> _Exercise objective_: Will you write out all the entries below exactly?

(Recorded data)
-------------------------

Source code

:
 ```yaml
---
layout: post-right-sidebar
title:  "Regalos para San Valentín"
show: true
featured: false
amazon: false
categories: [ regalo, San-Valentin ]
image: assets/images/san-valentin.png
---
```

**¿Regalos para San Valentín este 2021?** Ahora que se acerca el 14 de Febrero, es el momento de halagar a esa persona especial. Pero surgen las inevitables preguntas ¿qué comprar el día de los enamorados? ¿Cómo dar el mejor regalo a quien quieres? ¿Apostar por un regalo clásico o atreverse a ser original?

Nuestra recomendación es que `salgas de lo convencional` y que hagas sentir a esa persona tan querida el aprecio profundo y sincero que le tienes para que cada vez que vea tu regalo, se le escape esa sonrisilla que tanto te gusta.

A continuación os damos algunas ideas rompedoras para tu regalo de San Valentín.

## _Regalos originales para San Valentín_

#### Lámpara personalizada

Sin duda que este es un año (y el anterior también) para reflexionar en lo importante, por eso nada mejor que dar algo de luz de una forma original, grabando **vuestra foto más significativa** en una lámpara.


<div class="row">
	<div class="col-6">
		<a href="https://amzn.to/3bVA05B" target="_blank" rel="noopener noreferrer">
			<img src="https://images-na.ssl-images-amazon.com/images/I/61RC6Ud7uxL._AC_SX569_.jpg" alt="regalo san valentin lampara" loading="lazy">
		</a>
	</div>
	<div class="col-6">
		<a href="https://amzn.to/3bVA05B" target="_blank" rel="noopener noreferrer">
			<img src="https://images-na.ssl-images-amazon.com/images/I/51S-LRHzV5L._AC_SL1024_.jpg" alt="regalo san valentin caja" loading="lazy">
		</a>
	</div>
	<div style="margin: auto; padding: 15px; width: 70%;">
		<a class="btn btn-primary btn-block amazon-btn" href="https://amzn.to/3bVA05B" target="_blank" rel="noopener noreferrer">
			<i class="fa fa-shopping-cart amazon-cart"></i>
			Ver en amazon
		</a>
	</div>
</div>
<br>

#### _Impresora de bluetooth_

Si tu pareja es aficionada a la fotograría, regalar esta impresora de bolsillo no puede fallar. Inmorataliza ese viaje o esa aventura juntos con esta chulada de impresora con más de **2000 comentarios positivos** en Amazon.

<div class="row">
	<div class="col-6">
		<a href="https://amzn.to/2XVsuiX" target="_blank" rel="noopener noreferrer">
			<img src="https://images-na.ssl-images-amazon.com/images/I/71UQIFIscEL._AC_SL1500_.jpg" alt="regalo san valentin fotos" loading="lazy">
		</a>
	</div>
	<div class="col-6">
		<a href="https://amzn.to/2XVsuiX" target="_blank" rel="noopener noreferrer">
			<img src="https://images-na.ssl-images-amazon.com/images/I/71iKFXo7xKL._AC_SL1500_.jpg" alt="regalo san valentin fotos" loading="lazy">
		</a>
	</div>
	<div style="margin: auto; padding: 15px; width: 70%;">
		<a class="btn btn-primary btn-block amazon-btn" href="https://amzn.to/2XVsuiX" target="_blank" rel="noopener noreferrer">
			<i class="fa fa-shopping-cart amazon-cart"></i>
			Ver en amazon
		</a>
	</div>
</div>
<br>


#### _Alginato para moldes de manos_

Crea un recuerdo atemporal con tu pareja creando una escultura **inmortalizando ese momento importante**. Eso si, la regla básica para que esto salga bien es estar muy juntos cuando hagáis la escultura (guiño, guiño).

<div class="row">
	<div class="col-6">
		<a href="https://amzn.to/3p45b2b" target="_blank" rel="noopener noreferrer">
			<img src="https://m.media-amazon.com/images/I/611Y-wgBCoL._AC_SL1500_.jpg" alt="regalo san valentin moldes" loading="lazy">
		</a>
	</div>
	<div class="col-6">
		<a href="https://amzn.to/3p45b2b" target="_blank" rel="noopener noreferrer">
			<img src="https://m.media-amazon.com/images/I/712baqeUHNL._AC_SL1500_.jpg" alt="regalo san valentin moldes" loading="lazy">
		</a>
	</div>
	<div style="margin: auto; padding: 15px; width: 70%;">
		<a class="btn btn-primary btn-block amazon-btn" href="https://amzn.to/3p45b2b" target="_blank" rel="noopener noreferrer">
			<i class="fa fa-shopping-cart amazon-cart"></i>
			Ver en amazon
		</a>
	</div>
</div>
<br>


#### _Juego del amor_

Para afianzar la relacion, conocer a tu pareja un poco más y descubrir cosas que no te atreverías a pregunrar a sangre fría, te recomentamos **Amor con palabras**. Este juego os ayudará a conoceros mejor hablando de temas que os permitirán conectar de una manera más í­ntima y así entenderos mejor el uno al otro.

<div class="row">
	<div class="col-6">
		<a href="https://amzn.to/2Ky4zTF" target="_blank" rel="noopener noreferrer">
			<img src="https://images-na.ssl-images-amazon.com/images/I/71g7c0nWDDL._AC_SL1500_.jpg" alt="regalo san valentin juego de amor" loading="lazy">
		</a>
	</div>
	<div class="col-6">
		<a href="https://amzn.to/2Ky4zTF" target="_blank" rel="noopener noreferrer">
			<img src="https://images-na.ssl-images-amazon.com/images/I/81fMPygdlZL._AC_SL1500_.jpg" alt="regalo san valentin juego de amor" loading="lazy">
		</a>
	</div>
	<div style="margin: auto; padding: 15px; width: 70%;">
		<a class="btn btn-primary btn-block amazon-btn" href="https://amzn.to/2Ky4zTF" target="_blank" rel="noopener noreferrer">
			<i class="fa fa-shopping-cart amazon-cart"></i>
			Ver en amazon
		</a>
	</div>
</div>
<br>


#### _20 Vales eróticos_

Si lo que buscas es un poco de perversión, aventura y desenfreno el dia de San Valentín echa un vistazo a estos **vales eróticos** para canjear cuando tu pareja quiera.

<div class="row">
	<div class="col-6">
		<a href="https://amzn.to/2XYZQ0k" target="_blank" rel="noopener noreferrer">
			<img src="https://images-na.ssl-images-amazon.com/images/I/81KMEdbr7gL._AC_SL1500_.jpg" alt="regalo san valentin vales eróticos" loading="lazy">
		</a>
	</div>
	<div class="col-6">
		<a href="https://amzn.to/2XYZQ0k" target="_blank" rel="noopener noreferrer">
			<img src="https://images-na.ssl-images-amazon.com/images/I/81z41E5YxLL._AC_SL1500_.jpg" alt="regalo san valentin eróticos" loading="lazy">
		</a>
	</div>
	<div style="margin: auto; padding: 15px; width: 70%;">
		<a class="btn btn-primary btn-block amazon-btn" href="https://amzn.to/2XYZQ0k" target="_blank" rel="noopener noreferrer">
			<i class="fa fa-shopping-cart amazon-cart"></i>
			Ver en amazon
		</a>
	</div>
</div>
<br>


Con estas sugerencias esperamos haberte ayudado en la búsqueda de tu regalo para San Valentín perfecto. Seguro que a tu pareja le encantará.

-------------------------

> _Output_:
Source code

:
 ```yaml
---
layout: post-right-sidebar
title:  "Regalos para San Valentín"
show: true
featured: false
amazon: false
categories: [ regalo, San-Valentin ]
image: assets/images/san-valentin.png
---
```

**¿Regalos para San Valentín este 2021?** Ahora que se acerca el 14 de Febrero, es el momento de halagar a esa persona especial. Pero surgen las inevitables preguntas ¿qué comprar el día de los enamorados? ¿Cómo dar el mejor regalo a quien quieres? ¿Apostar por un regalo clásico o atreverse a ser original?

Nuestra recomendación es que `salgas de lo convencional` y que hagas sentir a esa persona tan querida el aprecio profundo y sincero que le tienes para que cada vez que vea tu regalo, se le escape esa sonrisilla que tanto te gusta.

A continuación os damos algunas ideas rompedoras para tu regalo de San Valentín.

## _Regalos originales para San Valentín_

#### Lámpara personalizada

Sin duda que este es un año (y el anterior también) para reflexionar en lo importante, por eso nada mejor que dar algo de luz de una forma original, grabando **vuestra foto más significativa** en una lámpara.


<div class="row">
	<div class="col-6">
		<a href="https://amzn.to/3bVA05B" target="_blank" rel="noopener noreferrer">
			<img src="https://images-na.ssl-images-amazon.com/images/I/61RC6Ud7uxL._AC_SX569_.jpg" alt="regalo san valentin lampara" loading="lazy">
		</a>
	</div>
	<div class="col-6">
		<a href="https://amzn.to/3bVA05B" target="_blank" rel="noopener noreferrer">
			<img src="https://images-na.ssl-images-amazon.com/images/I/51S-LRHzV5L._AC_SL1024_.jpg" alt="regalo san valentin caja" loading="lazy">
		</a>
	</div>
	<div style="margin: auto; padding: 15px; width: 70%;">
		<a class="btn btn-primary btn-block amazon-btn" href="https://amzn.to/3bVA05B" target="_blank" rel="noopener noreferrer">
			<i class="fa fa-shopping-cart amazon-cart"></i>
			Ver en amazon
		</a>
	</div>
</div>
<br>

#### _Impresora de bluetooth_

Si tu pareja es aficionada a la fotograría, regalar esta impresora de bolsillo no puede fallar. Inmorataliza ese viaje o esa aventura juntos con esta chulada de impresora con más de **2000 comentarios positivos** en Amazon.

<div class="row">
	<div class="col-6">
		<a href="https://amzn.to/2XVsuiX" target="_blank" rel="noopener noreferrer">
			<img src="https://images-na.ssl-images-amazon.com/images/I/71UQIFIscEL._AC_SL1500_.jpg" alt="regalo san valentin fotos" loading="lazy">
		</a>
	</div>
	<div class="col-6">
		<a href="https://amzn.to/2XVsuiX" target="_blank" rel="noopener noreferrer">
			<img src="https://images-na.ssl-images-amazon.com/images/I/71iKFXo7xKL._AC_SL1500_.jpg" alt="regalo san valentin fotos" loading="lazy">
		</a>
	</div>
	<div style="margin: auto; padding: 15px; width: 70%;">
		<a class="btn btn-primary btn-block amazon-btn" href="https://amzn.to/2XVsuiX" target="_blank" rel="noopener noreferrer">
			<i class="fa fa-shopping-cart amazon-cart"></i>
			Ver en amazon
		</a>
	</div>
</div>
<br>


#### _Alginato para moldes de manos_

Crea un recuerdo atemporal con tu pareja creando una escultura **inmortalizando ese momento importante**. Eso si, la regla básica para que esto salga bien es estar muy juntos cuando hagáis la escultura (guiño, guiño).

<div class="row">
	<div class="col-6">
		<a href="https://amzn.to/3p45b2b" target="_blank" rel="noopener noreferrer">
			<img src="https://m.media-amazon.com/images/I/611Y-wgBCoL._AC_SL1500_.jpg" alt="regalo san valentin moldes" loading="lazy">
		</a>
	</div>
	<div class="col-6">
		<a href="https://amzn.to/3p45b2b" target="_blank" rel="noopener noreferrer">
			<img src="https://m.media-amazon.com/images/I/712baqeUHNL._AC_SL1500_.jpg" alt="regalo san valentin moldes" loading="lazy">
		</a>
	</div>
	<div style="margin: auto; padding: 15px; width: 70%;">
		<a class="btn btn-primary btn-block amazon-btn" href="https://amzn.to/3p45b2b" target="_blank" rel="noopener noreferrer">
			<i class="fa fa-shopping-cart amazon-cart"></i>
			Ver en amazon
		</a>
	</div>
</div>
<br>


#### _Juego del amor_

Para afianzar la relacion, conocer a tu pareja un poco más y descubrir cosas que no te atreverías a pregunrar a sangre fría, te recomentamos **Amor con palabras**. Este juego os ayudará a conoceros mejor hablando de temas que os permitirán conectar de una manera más í­ntima y así entenderos mejor el uno al otro.

<div class="row">
	<div class="col-6">
		<a href="https://amzn.to/2Ky4zTF" target="_blank" rel="noopener noreferrer">
			<img src="https://images-na.ssl-images-amazon.com/images/I/71g7c0nWDDL._AC_SL1500_.jpg" alt="regalo san valentin juego de amor" loading="lazy">
		</a>
	</div>
	<div class="col-6">
		<a href="https://amzn.to/2Ky4zTF" target="_blank" rel="noopener noreferrer">
			<img src="https://images-na.ssl-images-amazon.com/images/I/81fMPygdlZL._AC_SL1500_.jpg" alt="regalo san valentin juego de amor" loading="lazy">
		</a>
	</div>
	<div style="margin: auto; padding: 15px; width: 70%;">
		<a class="btn btn-primary btn-block amazon-btn" href="https://amzn.to/2Ky4zTF" target="_blank" rel="noopener noreferrer">
			<i class="fa fa-shopping-cart amazon-cart"></i>
			Ver en amazon
		</a>
	</div>
</div>
<br>


#### _20 Vales eróticos_

Si lo que buscas es un poco de perversión, aventura y desenfreno el dia de San Valentín echa un vistazo a estos **vales eróticos** para canjear cuando tu pareja quiera.

<div class="row">
	<div class="col-6">
		<a href="https://amzn.to/2XYZQ0k" target="_blank" rel="noopener noreferrer">
			<img src="https://images-na.ssl-images-amazon.com/images/I/81KMEdbr7gL._AC_SL1500_.jpg" alt="regalo san valentin vales eróticos" loading="lazy">
		</a>
	</div>
	<div class="col-6">
		<a href="https://amzn.to/2XYZQ0k" target="_blank" rel="noopener noreferrer">
			<img src="https://images-na.ssl-images-amazon.com/images/I/81z41E5YxLL._AC_SL1500_.jpg" alt="regalo san valentin eróticos" loading="lazy">
		</a>
	</div>
	<div style="margin: auto; padding: 15px; width: 70%;">
		<a class="btn btn-primary btn-block amazon-btn" href="https://amzn.to/2XYZQ0k" target="_blank" rel="noopener noreferrer">
			<i class="fa fa-shopping-cart amazon-cart"></i>
			Ver en amazon
		</a>
	</div>
</div>
<br>


Con estas sugerencias esperamos haberte ayudado en la búsqueda de tu regalo para San Valentín perfecto. Seguro que a tu pareja le encantará.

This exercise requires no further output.